# Brief
Only one stretch of the data below should be repeated: the lines from the line containing "once, at some $c<1$." through the line containing "a local limit", inclusive, exactly as they are.

+ + + + + + +

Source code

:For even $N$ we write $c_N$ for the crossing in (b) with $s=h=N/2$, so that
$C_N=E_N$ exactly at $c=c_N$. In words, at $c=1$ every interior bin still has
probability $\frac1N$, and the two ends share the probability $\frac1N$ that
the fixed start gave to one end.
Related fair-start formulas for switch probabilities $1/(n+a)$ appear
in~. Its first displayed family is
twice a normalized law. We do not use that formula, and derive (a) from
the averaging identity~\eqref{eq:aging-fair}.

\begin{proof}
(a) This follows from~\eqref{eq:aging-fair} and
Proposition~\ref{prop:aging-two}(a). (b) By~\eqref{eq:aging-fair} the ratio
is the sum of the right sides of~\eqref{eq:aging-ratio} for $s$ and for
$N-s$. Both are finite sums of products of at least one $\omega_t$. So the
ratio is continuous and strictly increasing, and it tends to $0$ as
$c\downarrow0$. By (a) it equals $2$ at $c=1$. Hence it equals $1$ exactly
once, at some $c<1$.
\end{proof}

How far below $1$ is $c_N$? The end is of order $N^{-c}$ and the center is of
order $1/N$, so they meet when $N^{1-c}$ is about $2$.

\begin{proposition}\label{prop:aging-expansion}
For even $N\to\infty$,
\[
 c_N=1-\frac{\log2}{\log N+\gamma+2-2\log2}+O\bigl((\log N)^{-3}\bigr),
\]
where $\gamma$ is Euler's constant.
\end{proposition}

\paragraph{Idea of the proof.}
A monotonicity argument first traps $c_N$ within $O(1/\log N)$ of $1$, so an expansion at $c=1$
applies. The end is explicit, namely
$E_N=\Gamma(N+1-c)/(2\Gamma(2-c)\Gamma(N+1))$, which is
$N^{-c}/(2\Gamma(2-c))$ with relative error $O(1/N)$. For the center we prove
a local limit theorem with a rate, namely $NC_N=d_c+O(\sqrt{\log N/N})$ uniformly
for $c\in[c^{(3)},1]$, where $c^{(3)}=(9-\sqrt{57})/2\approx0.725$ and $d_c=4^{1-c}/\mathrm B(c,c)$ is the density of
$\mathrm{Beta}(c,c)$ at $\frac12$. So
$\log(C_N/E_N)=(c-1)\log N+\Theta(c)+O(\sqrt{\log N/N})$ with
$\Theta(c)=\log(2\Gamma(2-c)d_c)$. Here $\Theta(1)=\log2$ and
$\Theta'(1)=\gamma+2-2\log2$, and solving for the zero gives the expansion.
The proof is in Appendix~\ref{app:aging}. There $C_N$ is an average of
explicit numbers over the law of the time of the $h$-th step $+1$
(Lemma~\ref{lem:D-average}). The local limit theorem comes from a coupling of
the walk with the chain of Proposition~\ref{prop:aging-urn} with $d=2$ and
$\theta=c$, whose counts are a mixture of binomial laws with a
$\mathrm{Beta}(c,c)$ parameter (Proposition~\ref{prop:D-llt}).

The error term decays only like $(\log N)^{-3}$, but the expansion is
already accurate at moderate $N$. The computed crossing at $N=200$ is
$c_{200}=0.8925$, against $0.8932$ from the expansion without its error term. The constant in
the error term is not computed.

+ + + + + + +

# Result below
once, at some $c<1$.
\end{proof}

How far below $1$ is $c_N$? The end is of order $N^{-c}$ and the center is of
order $1/N$, so they meet when $N^{1-c}$ is about $2$.

\begin{proposition}\label{prop:aging-expansion}
For even $N\to\infty$,
\[
 c_N=1-\frac{\log2}{\log N+\gamma+2-2\log2}+O\bigl((\log N)^{-3}\bigr),
\]
where $\gamma$ is Euler's constant.
\end{proposition}

\paragraph{Idea of the proof.}
A monotonicity argument first traps $c_N$ within $O(1/\log N)$ of $1$, so an expansion at $c=1$
applies. The end is explicit, namely
$E_N=\Gamma(N+1-c)/(2\Gamma(2-c)\Gamma(N+1))$, which is
$N^{-c}/(2\Gamma(2-c))$ with relative error $O(1/N)$. For the center we prove
a local limit theorem with a rate, namely $NC_N=d_c+O(\sqrt{\log N/N})$ uniformly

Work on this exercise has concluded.